Ora spiego perché questo annuncio ha colmato la misura. Negli ultimi tempi la stampa straniera ci ha informato sulla meraviglia delle grandi opere che si fanno nei suoi Paesi, innaffiando gli articoli con retoriche echeggianti il ritornello «Noi siamo i migliori». L’assurdità non sta tanto in ciò, ma nel fatto che questa retorica è assorbita incondizionatamente anche dalla stampa italiana, affatto tenera quando si tratta di raccontare le opere di casa nostra. Ripercorriamo solo i principali annunci.

Tunnel di Gibilterra. Giustamente strombazzato dalla stampa spagnola, viene accolto da uno dei primi quotidiani italiani con un fondo in prima pagina a firma di uno scrittore di fama mondiale che così ne parla: «Costruire un tunnel o un ponte è la miglior prova da opporre a chi crede allo scontro delle civiltà, dimenticando che culture e civiltà non sono blocchi di calcestruzzo ma valori spirituali che circolano, fluidi, attraverso il mondo senza chiedere il parere dei politici. Un ponte è una mano tesa, una volontà di lavorare insieme, di parlare insieme, di vincere pregiudizi e ignoranze». Parole sacrosante.

Alta velocità europea. I due principali quotidiani italiani titolano, l’uno, «Parigi-Strasburgo, linea da record, ora il Tgv corre come un aereo»; l’altro, «Da Londra a Parigi in 2 ore e 15, il record del treno che sfida l’aereo», e giù a raccontare le meraviglie dell’alta velocità.

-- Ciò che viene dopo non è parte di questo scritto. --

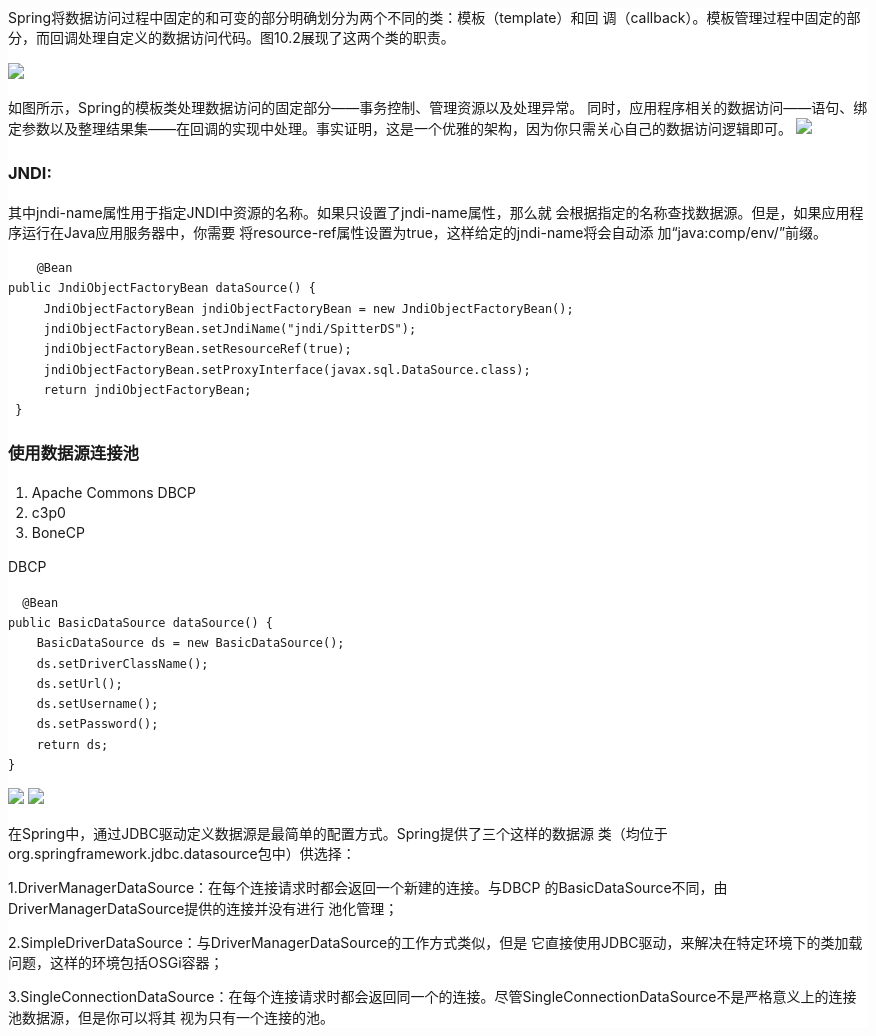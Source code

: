 
Spring将数据访问过程中固定的和可变的部分明确划分为两个不同的类：模板（template）和回 调（callback）。模板管理过程中固定的部分，而回调处理自定义的数据访问代码。图10.2展现了这两个类的职责。

 ![](https://github.com/1317061006/ImageRepository/blob/master/Spring%20in%20action%20Version4%20%E4%BB%93%E5%BA%93/%E6%A8%A1%E6%9D%BF%E4%B8%8E%E5%9B%9E%E8%B0%83.jpg?raw=true)

如图所示，Spring的模板类处理数据访问的固定部分——事务控制、管理资源以及处理异常。 同时，应用程序相关的数据访问——语句、绑定参数以及整理结果集——在回调的实现中处理。事实证明，这是一个优雅的架构，因为你只需关心自己的数据访问逻辑即可。
  ![](https://github.com/1317061006/ImageRepository/blob/master/Spring%20in%20action%20Version4%20%E4%BB%93%E5%BA%93/Spring%E6%8F%90%E4%BE%9B%E7%9A%84%E6%95%B0%E6%8D%AE%E8%AE%BF%E9%97%AE%E6%A8%A1%E6%9D%BF.jpg?raw=true)

### JNDI:
其中jndi-name属性用于指定JNDI中资源的名称。如果只设置了jndi-name属性，那么就 会根据指定的名称查找数据源。但是，如果应用程序运行在Java应用服务器中，你需要 将resource-ref属性设置为true，这样给定的jndi-name将会自动添 加“java:comp/env/”前缀。

	    @Bean
    public JndiObjectFactoryBean dataSource() {
         JndiObjectFactoryBean jndiObjectFactoryBean = new JndiObjectFactoryBean();
         jndiObjectFactoryBean.setJndiName("jndi/SpitterDS");
         jndiObjectFactoryBean.setResourceRef(true);
         jndiObjectFactoryBean.setProxyInterface(javax.sql.DataSource.class);
         return jndiObjectFactoryBean;
     }

### 使用数据源连接池
1. Apache Commons DBCP
2. c3p0
3. BoneCP

DBCP

	  @Bean
    public BasicDataSource dataSource() {
        BasicDataSource ds = new BasicDataSource();
        ds.setDriverClassName();
        ds.setUrl();
        ds.setUsername();
        ds.setPassword();
        return ds;
    }
![](https://github.com/1317061006/ImageRepository/blob/master/Spring%20in%20action%20Version4%20%E4%BB%93%E5%BA%93/DBCP01.jpg?raw=true)
![](https://github.com/1317061006/ImageRepository/blob/master/Spring%20in%20action%20Version4%20%E4%BB%93%E5%BA%93/DBCP02.jpg?raw=true)


在Spring中，通过JDBC驱动定义数据源是最简单的配置方式。Spring提供了三个这样的数据源 类（均位于org.springframework.jdbc.datasource包中）供选择：

1.DriverManagerDataSource：在每个连接请求时都会返回一个新建的连接。与DBCP 的BasicDataSource不同，由DriverManagerDataSource提供的连接并没有进行 池化管理；

2.SimpleDriverDataSource：与DriverManagerDataSource的工作方式类似，但是 它直接使用JDBC驱动，来解决在特定环境下的类加载问题，这样的环境包括OSGi容器；

3.SingleConnectionDataSource：在每个连接请求时都会返回同一个的连接。尽管SingleConnectionDataSource不是严格意义上的连接池数据源，但是你可以将其 视为只有一个连接的池。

Ponte sul Baltico (Germania e Danimarca). Sempre uno dei più importanti quotidiani italiani titola: «È il ponte dei record, unirà le rive del Baltico».

Nuovo Canale di Suez. Tutti i giornali nostrani hanno salutato molto positivamente l’evento e in alcuni casi sono riusciti a parlar bene anche del Canale concorrente in Nicaragua.

Viadotto di Millau (Francia). Ricordate? «Il viadotto più alto del mondo». Inaugurato dal presidente Jacques Chirac, ha raccolto dalla stampa francese un consenso più che unanime. La nostra stampa gli è andata dietro parlando di «Opera dell’ingegno umano».

Linea ferroviaria veloce Madrid-Barcellona. «In Spagna il treno batterà l’aereo», spiegano con entusiasmo i nostri media. Questi sono solo i più recenti esempi del plauso offerto alle grandi opere degli altri. In un solo caso non c’è stata una retorica eco internazionale, e dunque esso è stato sostanzialmente ignorato anche dai nostri giornali: il ponte greco tra Rion e Antirion, opera che, a onor del vero, non aveva nulla da invidiare ai grandi progetti visti. Ma allora dov’è il trucco? Perché alcune opere sono raccontate come il prodotto dell’ingegno umano e sono simboli di pace, mentre altre sono ignorate o, peggio, demonizzate?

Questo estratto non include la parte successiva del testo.